Bring a tiny amount of oil in a pot to heat and cook up some diced onion and minced garlic until going translucent.  Add ground lamb and move around in the pot to start colouring the meat.  Add some water - couple of table spoons (if necessary, drain some of the oil from the pot first - some ground lambs produce a lot of fat) and beware of spitting oil when you do.  Put the lid on for a little bit to help brown the meat.  Add your choice of vegetables (no potato and I would steer away from spinach or green beans), mine is carrots, celery, capsicum (for colour) and mushrooms, all done to a small dice except the mushrooms which are just sliced.  Add to the pot along with a good splash of Worcestershire sauce, a good blob or two of tomato paste, some dried herbs (I like parsley and chives here but you could also use thyme, rosemary (but go lightly), or sage quite well, maybe even some marjoram) and salt and pepper.  I cook to taste and quantities are to looks, meat should dominate the ingredients.  Transfer to a casserole dish when cooked.

Boil up enough potatoes to make a covering for your dish of choice.  You want the mash to be about one third of the dish.  Add some milk and butter to the mash while still hot and any seasoning required.  Put mash over dish and bake casserole dish in oven until the potato is crisping up into little waves with brown peaks.  Serve with salad and a good tomato chutney or sauce.

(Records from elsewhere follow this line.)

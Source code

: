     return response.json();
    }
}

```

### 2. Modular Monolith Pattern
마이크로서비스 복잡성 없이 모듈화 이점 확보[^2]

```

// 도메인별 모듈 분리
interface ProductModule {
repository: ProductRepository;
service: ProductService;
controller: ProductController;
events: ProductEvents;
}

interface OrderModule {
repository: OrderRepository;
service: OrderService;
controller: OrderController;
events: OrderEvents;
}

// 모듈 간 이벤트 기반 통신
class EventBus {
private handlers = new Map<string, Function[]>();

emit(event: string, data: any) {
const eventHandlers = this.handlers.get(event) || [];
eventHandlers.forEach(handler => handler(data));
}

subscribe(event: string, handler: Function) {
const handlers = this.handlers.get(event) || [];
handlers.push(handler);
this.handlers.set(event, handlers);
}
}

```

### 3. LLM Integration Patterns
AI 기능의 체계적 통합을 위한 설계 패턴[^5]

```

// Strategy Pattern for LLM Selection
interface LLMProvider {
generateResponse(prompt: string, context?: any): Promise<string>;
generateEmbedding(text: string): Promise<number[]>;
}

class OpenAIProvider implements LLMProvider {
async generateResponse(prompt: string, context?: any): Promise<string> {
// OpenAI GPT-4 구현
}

Yeah you can glaze the mash before putting it in the oven, but not really necessary.  Cottage pie is very similar but as BT said, substitute the beef for the lamb and amend seasonings and vegetables to compliment.

These dishes are the sort that you can clear out your vege drawer on and really are just savoury mince topped with mash and then baked.  Don't think of it as a dish but a couple of dishes put together.  I'll use my bolognaise mince meat at times for a cottage pie.  Sure you can get fancy with them, but this is rustic food designed to keep the farmer full and warm and be satiated. Meat and three veg.


----------



## jpinmaryland (Feb 21, 2008)

saw an interesting version when Ming Tsai still had his tv show he adapted shepherd's pie to asian cuisine. He used duck rather than lamb, I forget what cut. He used spring onions, ginger, soy, sherry, etc. I dont have the whole recipe but you can probably figure out the rest. Not sure if he would have used potatoes, my guess is that he did.


----------



## Carlos75 (Apr 8, 2008)

summerf said:


> Hi,  I am in desperate need of a good basic recipe for shepherds pie.  I cooked one a while back and the topping was too hard.  I don't know if I kept it in the oven too long or what! Anyway, I sure would appreciate a good recipe.
> Thanks.
> Summer
> P.S.  You would never know I have been married for 42 years but alas I have to admit my husband is the better cook.




Make sure your mashed potatoes are nice and creamy, use plenty of milk. Cook in a moderately hot oven for about 35-40 mins should provide a crispy top but not too hard.


----------